Exercise goal: In the data below, find every line that has the string "甲企业的污水治理能力比乙企业强", and copy it.

━━ Data supplied

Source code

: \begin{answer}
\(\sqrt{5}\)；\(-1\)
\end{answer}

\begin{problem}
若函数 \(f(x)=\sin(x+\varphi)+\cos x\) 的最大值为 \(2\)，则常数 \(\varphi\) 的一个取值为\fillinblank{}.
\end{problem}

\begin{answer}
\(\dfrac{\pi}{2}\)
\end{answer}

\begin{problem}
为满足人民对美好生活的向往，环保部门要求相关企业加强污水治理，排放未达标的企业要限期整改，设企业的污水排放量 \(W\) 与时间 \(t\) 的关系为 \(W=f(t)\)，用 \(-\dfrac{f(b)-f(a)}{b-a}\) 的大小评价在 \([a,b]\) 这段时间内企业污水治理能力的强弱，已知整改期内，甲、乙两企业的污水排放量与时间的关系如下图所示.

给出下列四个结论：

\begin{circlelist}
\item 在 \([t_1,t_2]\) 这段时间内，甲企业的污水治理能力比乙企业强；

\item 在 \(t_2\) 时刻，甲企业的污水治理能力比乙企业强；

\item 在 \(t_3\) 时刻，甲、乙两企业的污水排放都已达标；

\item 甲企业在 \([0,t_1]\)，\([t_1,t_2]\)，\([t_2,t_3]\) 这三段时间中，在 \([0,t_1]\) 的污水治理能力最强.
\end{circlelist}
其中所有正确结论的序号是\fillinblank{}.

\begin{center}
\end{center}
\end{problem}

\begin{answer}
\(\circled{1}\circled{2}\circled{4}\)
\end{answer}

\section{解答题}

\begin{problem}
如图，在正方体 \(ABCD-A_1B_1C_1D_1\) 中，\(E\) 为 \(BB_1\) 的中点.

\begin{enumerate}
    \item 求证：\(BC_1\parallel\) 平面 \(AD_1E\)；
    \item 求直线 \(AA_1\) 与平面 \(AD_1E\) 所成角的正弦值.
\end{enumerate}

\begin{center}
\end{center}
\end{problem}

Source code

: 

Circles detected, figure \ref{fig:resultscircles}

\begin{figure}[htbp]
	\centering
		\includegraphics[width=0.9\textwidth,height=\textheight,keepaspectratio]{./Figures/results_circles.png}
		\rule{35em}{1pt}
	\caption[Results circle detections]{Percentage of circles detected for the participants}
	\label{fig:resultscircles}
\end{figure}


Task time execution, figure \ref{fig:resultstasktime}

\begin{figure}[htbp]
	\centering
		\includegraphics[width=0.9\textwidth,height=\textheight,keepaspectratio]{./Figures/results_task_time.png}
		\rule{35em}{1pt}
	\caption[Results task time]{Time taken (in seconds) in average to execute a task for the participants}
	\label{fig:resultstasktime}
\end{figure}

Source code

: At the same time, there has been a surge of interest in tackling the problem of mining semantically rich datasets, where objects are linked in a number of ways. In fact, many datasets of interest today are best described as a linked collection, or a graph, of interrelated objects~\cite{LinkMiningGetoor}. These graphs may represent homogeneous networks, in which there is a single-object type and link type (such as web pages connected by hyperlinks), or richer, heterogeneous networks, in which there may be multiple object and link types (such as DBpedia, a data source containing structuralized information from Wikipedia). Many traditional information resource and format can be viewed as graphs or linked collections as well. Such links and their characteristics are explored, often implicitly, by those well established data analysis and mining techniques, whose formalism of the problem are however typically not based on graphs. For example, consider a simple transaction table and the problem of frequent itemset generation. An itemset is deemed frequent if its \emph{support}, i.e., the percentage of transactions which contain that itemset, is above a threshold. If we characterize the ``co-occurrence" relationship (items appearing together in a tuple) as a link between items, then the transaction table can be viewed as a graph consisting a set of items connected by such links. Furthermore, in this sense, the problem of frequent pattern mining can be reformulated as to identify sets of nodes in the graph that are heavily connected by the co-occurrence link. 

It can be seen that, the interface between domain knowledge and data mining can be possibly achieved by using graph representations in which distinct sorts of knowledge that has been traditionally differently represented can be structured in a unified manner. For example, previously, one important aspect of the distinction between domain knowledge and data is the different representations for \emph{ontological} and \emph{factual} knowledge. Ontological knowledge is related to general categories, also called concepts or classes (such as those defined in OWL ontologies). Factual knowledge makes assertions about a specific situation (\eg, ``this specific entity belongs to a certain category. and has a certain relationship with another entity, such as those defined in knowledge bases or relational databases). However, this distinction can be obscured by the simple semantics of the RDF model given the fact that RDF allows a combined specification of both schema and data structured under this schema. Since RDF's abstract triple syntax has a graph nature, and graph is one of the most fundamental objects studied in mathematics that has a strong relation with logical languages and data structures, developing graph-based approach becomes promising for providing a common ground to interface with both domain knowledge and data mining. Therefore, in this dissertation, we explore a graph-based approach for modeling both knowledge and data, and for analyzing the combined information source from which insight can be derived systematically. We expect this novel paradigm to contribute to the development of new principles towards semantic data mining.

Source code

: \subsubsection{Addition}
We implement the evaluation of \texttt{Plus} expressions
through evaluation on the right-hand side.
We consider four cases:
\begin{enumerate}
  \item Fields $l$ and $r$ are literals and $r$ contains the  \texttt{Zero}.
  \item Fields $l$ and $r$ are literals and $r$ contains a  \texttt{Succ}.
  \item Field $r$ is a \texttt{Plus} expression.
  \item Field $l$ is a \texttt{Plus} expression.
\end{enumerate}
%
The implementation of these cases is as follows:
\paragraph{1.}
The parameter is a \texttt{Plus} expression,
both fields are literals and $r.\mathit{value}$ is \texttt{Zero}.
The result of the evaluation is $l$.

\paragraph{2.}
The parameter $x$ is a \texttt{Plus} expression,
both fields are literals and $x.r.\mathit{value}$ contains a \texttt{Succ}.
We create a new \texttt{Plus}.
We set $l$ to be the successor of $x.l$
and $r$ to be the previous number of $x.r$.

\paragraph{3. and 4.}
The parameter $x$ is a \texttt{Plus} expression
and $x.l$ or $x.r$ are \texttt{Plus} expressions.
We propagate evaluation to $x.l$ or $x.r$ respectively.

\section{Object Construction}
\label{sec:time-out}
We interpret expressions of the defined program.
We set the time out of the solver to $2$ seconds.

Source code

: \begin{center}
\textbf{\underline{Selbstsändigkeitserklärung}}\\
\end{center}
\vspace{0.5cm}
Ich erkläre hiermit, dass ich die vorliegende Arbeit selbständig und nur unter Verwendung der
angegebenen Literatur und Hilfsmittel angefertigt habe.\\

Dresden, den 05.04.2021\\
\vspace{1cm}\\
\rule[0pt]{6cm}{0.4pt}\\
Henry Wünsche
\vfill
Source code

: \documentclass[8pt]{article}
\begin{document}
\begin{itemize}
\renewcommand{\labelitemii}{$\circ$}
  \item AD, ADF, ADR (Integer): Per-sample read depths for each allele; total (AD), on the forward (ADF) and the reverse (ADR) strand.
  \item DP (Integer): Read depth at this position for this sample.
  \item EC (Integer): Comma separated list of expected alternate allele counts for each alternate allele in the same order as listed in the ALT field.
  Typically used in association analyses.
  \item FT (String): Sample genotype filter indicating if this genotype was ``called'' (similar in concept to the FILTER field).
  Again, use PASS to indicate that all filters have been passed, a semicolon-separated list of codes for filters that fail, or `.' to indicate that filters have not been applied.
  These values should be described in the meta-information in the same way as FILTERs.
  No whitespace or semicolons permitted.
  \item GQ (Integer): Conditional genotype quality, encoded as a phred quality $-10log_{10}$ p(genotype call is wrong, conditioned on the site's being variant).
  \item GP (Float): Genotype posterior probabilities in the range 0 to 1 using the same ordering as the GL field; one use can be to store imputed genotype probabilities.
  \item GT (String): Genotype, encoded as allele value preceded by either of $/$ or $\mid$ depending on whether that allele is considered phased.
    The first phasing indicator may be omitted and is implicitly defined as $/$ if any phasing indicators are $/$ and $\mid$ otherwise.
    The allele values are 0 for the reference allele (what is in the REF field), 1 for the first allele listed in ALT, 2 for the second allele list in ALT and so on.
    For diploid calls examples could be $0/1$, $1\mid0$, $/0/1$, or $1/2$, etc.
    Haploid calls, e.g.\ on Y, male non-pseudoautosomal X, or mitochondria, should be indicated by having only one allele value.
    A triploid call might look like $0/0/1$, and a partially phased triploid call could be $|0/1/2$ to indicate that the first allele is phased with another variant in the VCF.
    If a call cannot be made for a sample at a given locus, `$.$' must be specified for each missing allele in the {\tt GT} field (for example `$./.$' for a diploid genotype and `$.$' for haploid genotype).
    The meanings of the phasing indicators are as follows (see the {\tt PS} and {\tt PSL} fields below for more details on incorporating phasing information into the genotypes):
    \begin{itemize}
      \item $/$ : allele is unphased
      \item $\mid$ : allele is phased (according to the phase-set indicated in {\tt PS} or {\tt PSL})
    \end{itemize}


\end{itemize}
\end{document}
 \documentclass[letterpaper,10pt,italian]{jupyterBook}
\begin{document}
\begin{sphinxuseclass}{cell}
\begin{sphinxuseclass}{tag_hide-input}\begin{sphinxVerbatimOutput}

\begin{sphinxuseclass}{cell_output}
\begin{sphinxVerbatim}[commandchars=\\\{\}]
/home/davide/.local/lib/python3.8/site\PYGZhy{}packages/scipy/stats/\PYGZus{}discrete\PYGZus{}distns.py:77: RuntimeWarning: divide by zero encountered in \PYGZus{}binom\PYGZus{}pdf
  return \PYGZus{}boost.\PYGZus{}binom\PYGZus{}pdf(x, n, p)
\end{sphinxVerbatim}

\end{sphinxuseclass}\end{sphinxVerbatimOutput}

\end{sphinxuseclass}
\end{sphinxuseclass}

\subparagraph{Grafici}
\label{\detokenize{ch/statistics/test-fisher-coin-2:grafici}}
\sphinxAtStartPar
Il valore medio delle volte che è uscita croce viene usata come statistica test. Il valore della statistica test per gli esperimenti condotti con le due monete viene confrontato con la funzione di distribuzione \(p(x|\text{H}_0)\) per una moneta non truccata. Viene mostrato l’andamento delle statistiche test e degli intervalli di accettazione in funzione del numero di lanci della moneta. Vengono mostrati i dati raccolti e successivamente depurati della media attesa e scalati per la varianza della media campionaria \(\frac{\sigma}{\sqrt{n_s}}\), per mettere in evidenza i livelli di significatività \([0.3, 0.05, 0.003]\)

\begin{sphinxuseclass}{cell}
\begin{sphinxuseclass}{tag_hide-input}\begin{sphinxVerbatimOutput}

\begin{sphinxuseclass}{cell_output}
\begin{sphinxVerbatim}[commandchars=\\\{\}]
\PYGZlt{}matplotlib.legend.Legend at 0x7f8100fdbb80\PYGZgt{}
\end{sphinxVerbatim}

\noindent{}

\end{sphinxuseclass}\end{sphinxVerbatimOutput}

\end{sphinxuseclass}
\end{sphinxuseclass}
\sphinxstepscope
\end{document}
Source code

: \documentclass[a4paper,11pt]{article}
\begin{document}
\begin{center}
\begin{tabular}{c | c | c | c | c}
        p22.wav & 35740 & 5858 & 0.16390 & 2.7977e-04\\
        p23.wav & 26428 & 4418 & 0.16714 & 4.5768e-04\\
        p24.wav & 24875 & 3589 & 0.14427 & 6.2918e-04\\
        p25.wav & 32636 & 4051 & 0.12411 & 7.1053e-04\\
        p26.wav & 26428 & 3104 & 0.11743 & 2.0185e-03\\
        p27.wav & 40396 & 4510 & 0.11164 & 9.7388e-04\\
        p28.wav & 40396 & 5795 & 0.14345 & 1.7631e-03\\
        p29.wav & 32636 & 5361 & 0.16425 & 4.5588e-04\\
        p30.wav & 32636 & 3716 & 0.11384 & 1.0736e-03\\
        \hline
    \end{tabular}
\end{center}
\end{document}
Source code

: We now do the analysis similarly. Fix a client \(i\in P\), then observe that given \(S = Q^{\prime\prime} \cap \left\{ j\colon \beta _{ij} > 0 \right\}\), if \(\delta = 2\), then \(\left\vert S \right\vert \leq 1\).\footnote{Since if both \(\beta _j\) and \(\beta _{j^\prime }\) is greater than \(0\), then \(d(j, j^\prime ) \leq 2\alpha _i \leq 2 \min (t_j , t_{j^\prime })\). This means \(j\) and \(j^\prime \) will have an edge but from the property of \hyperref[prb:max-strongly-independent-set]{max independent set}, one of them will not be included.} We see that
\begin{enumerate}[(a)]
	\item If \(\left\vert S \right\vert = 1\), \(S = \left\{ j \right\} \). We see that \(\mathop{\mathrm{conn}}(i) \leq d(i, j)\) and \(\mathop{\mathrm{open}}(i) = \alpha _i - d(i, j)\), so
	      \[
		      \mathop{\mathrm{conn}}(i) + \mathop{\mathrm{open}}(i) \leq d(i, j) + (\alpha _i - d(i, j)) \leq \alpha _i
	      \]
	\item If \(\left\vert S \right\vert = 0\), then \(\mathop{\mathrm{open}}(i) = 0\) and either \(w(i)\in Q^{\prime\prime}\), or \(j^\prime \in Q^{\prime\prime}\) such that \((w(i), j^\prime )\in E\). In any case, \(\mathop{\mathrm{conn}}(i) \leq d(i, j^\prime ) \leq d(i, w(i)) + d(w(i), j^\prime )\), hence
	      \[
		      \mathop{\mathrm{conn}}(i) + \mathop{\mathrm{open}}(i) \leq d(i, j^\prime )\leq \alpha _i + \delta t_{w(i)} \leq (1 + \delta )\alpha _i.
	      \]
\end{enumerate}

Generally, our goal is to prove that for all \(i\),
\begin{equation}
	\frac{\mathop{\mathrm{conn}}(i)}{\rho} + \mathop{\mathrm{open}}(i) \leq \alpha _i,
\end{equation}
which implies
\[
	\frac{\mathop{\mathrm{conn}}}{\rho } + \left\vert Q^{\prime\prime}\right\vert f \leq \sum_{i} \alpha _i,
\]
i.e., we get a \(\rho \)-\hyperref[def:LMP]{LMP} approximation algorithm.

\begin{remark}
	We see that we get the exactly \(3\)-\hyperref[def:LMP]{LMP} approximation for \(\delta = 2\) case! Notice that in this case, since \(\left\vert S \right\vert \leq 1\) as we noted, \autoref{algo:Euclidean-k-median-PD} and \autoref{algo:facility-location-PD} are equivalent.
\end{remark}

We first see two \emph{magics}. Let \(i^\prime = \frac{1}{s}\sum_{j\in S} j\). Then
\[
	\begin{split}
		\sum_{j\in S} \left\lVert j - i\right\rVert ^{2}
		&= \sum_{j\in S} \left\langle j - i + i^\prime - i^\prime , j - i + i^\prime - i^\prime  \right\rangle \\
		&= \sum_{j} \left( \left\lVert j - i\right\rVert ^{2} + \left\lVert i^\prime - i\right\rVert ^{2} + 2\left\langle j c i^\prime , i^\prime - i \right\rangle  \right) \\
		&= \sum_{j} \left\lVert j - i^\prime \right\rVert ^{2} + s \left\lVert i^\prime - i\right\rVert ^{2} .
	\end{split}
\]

━━━━

Completed exercise:
\item 在 \([t_1,t_2]\) 这段时间内，甲企业的污水治理能力比乙企业强；
\item 在 \(t_2\) 时刻，甲企业的污水治理能力比乙企业强；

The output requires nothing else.